The movement has arranged for the group to meet at Parliament House - the idea is for the children to hand over red and yellow roses to Abdullah, if he shows up.
This morning, a five-member delegation handed over a letter to Special Officer Rovin Ponninaih and held a 20-minute discussion with him, to explain their intentions.

"We just want the prime minister to receive roses from the children. We want to have a dialogue with him to discuss issues affecting the Indian (Malaysian) community," Hindraf national co-ordinator RS Thanentiran (right, in photo) said after the meeting.

"He is our leader. He should meet us to listen to what we have to say, as he is serving us (citizens). The dialogue should be directly between us and him, (with) no middlemen (involved)."

Teacher K Krishnan, 58, said with a smile: "This is a peaceful gesture shown by courageous children and we do hope that (Abdullah) will attend.
"I am a strong supporter of the government. I still have hope that this government will help elevate the status of the Indian community."

Abdullah has yet to reply to a handwritten invitation from five-year-old Vwaishhnnavi, the only daughter of Hindraf chairperson P Waythamoorthy, who had submitted it at the PM’s Department on Jan 22. He is in self-imposed exile in London to build support for Hindraf’s cause.

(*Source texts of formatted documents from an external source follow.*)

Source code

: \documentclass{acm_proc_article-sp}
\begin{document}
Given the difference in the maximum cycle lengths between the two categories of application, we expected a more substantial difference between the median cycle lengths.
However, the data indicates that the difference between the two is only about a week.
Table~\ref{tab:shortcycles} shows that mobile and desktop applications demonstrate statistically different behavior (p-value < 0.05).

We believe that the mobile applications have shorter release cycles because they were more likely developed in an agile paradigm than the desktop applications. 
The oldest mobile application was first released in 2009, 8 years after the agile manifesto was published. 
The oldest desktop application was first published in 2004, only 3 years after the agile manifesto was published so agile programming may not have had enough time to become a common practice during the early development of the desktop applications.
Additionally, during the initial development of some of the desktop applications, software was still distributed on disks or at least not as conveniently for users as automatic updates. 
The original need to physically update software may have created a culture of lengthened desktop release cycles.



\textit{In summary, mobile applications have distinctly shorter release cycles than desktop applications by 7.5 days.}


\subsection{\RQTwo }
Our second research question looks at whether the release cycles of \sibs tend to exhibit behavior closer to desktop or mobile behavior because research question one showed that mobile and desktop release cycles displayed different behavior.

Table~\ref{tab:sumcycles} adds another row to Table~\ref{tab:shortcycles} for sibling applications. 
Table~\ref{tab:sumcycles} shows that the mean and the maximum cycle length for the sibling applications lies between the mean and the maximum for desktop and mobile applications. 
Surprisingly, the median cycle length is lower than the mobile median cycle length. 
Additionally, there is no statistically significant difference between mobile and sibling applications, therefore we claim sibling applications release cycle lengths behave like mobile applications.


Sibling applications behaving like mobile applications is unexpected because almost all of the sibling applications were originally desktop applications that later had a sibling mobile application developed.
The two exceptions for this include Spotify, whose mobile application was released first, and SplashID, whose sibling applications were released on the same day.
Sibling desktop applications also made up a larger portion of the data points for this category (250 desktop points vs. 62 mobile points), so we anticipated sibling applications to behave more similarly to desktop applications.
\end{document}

On Feb 6, Vwaishhnnavi submitted another letter at the Human Rights Commission of Malaysia, asking its chairperson Abu Talib Othman to attend the event as ‘insurance’ to protect the group from possible police action and to uphold their human rights.

Application submitted
Hindraf is also seeking the release of of its leaders and legal advisers who have been detained under the Internal Security Act since Dec 13 last year. Among them are Waythamoorthy’s brother, Uthayakumar.

In relation to this, the children will carry red roses as a symbol of the "love and peace with which Hindraf brings its message" and yellow roses to signify the movement’s demand for justice for those detained.

‘Rose campaign’ co-ordinator S Manickavasagam said an application for a permit was submitted to Sentul police on Jan 31, but that there has been no response as yet.
Hindraf had earlier said it will proceed with the event even if no permit is issued, as the gathering will be a peaceful one.

On Nov 25 last year, it had attempted to organise a mass gathering of supporters for a march to the British High Commission in Kuala Lumpur, to hand over a memorandum addressed to Queen Elizabeth.

However, police moved in and dispersed the crowd with tear gas and chemical-laced water. This was followed with the arrests of protesters, dozens of whom have been charged with illegal assembly.
Since the protest, the government has appeared more amenable to act on long-standing complaints about the socio-economic disparities, as well as complaints of discrimination and marginalisation of the community since colonial days.
In doing so, however, Abdullah has only met with political and civil society groups representing various segments of the community.

Hindraf itself has been ‘ignored’, according to its leaders, who want to submit an 18-point memorandum to him.